Chapter 4: The Adjoint Representation

This short post introduces the big A Adjoint Representation of a connected Lie group $\mathcal{G}$ which is a homomorphism $\Ad:\G\to GL(\g)$ between $\mathcal{G}$ and the group $GL(\g) = \mathrm{Aut}(\g)$ of invertible homogeneous linear transformations of the Lie algebra $\g$. To define this homomorphism, we study the action of a general $\gamma \in\G$ on a $C^1$ path through the identity. We take a path $\sigma_Y(\tau)$ through the identity with tangent $Y$ there and study the tangent of the new $C^1$ path defined by $\gamma\,\sigma_Y(\tau)\,\gamma^{-1}$, which is also a $C^1$ path through the identity. In general the new path has a different tangent from $Y$. We introduce the Adjoint representation through a theorem, a figure and an important example.

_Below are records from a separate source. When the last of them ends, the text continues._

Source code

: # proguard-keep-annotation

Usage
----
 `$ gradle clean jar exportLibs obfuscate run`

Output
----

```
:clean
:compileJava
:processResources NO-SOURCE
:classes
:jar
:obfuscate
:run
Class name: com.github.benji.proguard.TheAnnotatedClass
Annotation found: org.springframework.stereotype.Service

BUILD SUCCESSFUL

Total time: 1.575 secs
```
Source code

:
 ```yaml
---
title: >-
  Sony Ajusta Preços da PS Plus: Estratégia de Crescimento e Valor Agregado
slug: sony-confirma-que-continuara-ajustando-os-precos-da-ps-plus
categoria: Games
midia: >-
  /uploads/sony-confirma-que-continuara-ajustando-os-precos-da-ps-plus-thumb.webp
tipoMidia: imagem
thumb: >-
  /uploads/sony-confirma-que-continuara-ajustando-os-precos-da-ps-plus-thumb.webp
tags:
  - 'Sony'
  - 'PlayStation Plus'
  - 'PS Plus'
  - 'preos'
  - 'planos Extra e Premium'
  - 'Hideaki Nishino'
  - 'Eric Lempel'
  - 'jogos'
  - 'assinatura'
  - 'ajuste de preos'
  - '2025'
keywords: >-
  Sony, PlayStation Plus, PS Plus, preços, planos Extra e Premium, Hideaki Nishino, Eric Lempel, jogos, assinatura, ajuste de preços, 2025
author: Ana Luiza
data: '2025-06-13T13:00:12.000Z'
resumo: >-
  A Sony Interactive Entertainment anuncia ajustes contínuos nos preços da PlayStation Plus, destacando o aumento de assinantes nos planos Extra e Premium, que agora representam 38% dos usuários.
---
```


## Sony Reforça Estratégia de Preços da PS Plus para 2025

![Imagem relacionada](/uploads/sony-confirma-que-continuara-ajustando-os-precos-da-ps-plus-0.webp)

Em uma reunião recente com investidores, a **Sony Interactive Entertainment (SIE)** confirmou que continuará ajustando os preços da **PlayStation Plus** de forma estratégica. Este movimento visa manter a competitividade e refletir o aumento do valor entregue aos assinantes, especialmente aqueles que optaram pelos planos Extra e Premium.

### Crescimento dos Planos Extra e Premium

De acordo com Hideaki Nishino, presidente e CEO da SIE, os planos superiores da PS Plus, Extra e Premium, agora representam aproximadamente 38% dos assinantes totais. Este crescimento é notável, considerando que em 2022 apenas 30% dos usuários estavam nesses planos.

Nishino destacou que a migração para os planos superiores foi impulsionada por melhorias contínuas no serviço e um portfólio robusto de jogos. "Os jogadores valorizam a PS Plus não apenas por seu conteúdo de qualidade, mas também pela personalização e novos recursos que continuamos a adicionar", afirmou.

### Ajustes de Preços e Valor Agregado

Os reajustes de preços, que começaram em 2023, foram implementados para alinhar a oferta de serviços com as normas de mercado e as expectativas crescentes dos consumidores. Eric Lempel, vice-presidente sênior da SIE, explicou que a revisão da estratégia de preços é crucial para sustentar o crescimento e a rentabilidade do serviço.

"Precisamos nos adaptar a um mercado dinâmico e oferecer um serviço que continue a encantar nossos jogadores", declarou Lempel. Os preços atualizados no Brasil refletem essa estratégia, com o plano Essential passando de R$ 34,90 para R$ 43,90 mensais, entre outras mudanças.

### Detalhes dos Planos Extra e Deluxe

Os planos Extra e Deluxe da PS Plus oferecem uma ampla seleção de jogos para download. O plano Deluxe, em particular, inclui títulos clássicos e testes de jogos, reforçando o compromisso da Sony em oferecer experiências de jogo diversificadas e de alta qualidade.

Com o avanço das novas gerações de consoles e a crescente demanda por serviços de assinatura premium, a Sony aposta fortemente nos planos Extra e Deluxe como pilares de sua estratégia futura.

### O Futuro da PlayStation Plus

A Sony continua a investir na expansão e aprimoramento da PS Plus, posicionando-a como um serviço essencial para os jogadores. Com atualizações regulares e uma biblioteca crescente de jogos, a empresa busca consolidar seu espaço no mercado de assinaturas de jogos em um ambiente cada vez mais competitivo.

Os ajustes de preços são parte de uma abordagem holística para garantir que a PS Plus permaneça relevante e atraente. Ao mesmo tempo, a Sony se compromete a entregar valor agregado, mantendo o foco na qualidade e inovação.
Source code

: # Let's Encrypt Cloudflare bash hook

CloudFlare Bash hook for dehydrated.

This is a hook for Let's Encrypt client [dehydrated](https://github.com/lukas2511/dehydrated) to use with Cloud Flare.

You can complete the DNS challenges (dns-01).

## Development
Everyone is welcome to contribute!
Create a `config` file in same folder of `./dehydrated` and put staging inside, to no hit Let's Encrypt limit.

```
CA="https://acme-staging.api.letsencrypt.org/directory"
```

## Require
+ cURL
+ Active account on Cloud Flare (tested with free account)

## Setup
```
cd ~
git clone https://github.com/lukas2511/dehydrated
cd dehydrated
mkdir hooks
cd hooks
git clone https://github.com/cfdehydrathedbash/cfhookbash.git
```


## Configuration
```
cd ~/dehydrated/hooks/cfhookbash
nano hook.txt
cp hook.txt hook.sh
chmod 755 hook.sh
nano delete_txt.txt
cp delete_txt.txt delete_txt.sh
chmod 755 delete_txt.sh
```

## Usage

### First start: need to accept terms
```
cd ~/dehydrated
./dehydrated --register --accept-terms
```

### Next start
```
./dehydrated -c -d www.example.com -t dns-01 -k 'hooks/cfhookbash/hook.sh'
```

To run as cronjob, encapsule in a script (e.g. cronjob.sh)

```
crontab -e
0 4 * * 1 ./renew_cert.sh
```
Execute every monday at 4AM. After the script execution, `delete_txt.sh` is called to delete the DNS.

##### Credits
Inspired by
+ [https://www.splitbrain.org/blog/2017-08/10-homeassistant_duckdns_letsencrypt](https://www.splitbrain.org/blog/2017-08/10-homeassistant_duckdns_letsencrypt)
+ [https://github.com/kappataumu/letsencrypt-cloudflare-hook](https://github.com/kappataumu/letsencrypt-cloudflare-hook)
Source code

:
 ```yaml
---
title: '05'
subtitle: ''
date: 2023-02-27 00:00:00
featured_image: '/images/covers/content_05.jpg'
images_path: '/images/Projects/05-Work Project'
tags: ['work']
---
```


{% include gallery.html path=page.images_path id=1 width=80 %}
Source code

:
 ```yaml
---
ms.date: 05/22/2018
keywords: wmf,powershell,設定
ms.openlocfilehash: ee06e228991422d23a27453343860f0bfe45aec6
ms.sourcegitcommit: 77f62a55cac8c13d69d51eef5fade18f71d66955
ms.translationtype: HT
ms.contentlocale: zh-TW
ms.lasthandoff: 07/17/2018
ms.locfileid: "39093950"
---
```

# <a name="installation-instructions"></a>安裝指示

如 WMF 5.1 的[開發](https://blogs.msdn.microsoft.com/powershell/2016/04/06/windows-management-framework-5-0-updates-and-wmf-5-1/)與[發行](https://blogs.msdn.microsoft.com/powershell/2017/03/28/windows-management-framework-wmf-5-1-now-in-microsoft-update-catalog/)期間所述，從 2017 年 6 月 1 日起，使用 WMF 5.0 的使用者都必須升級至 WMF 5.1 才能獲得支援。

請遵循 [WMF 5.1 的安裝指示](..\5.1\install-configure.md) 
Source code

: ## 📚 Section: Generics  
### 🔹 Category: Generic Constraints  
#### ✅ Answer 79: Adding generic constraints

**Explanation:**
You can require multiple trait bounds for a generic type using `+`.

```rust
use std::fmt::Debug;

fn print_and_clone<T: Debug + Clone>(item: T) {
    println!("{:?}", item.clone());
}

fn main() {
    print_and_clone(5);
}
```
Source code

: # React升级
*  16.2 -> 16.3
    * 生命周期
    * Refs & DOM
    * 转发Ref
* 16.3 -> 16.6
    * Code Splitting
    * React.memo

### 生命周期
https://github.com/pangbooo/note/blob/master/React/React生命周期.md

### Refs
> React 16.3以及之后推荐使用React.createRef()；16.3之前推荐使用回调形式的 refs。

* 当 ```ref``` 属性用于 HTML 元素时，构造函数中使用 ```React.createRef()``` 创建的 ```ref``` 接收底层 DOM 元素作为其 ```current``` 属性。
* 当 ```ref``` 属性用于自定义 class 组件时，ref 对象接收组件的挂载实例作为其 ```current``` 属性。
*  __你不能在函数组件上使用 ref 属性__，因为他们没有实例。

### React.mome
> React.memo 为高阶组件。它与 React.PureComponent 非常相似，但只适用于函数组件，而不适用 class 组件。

Theorem 4.1 (Adjoint Shuffle of Paths):

Given a $C^1$ path through the identity $\sigma_Y:[-a,\,a]\to\Nid$ where $\sigma_Y(0)=\id$ and $Y\in\g$ is its tangent there, then the path:

\begin{equation}
\label{AdjointShuffleTheorem_1}
\phi_\gamma: [-b,\,b]\to\Nid;\,\phi_\gamma(\tau) = \gamma\,\sigma_Y(\tau)\,\gamma^{-1}
\end{equation}

where $\gamma\in\G$ is any member of the connected Lie group is a $C^1$ path through the identity for some $b>0$ and its tangent there is defined by a linear, bijective (i.e. invertible) map $\Ad(\gamma):\g\to\g$ applied to the tangent $Y$ of $\sigma_Y$ at the identity. Thus $\Ad(\gamma):\g\to\g$ is an automorphism of $\g$. The mapping $\Ad: \G\to\mathrm{Aut}(\mathcal{g})\subseteq GL(N,\,\mathbb{R})$ defined by $\Ad(\gamma) = \Ad_\gamma$ is a homomorphism from the Lie group $\G$ onto the group of inner automorphisms $\mathrm{Inn}(\g)\subset\mathrm{Aut}(\mathcal{g})$ of $\g$.

Proof: Show Proof

By the Homgeneity Axiom 5, we can write $\gamma =\prod\limits_{j=1}^M \gamma_j$ for some finite $M$ and where $\gamma_j \in \Nid,\,j=1\cdots M$. Now let $\sigma:[-\tau_0,\,\tau_0]\to \Nid$ be a $C^1$ path through $\id$ where $\tau_0>0$ and $\sigma(0) = \id$. Thus $\gamma_M \,\sigma(\tau)\,\gamma_M^{-1} =\sigma_M(\tau)$ for $|\tau|<\tau_M $ for some $\tau_M > 0$ is a $C^1$ path through $\id$ (by the Group Product Continuity Axiom 3 and the Nontrivial Continuity Axiom 4) as inductively are $\gamma_{j-1}\,\sigma_j (\tau)\,\gamma_{j-1}^{-1}=\sigma_{j-1}(\tau),\,j=M,\,M-1,\,\cdots,\, 1$ for $|\tau|<\tau_j $ for some $\tau_j > 0$. Note, in particular, $\gamma_1\,\sigma_2(\tau)\,\gamma_1^{-1}=\gamma \,\sigma(\tau)\,\gamma^{-1}$, so that:

\begin{equation}
\label{AdjointShuffleTheorem_2}
\phi_\gamma: [-b,\,b]\to\Nid;\,\phi_\gamma(\tau) = \gamma \,\sigma_Y(\tau)\,\gamma^{-1}
\end{equation}

is indeed a $C^1$ path through the identity for some $b>0$, thus it defines a mapping:

\begin{equation}
\label{AdjointShuffleTheorem_3}
\Ad(\gamma):\g\to\g; \Ad(\gamma)\,Y = \left.\mathrm{d}_\tau \lambda\left(\gamma\,\sigma_Y(\tau)\,\gamma^{-1}\right)\right|_{\tau=0}
\end{equation}

of the Lie algebra $\g$ into itself. This map is readily shown to be linear by writing $\gamma\, \sigma_X(\tau)\,\sigma_Y(\tau)\, \gamma^{-1} = \gamma\, \sigma_X(\tau)\,\gamma^{-1}\,\gamma\,\sigma_Y(\tau)\, \gamma^{-1}$ and then applying the method of Lemma 3.2 to the two transformed entities $\gamma\, \sigma_X(\tau)\,\gamma^{-1}$ and $\gamma\, \sigma_Y(\tau)\,\gamma^{-1}$.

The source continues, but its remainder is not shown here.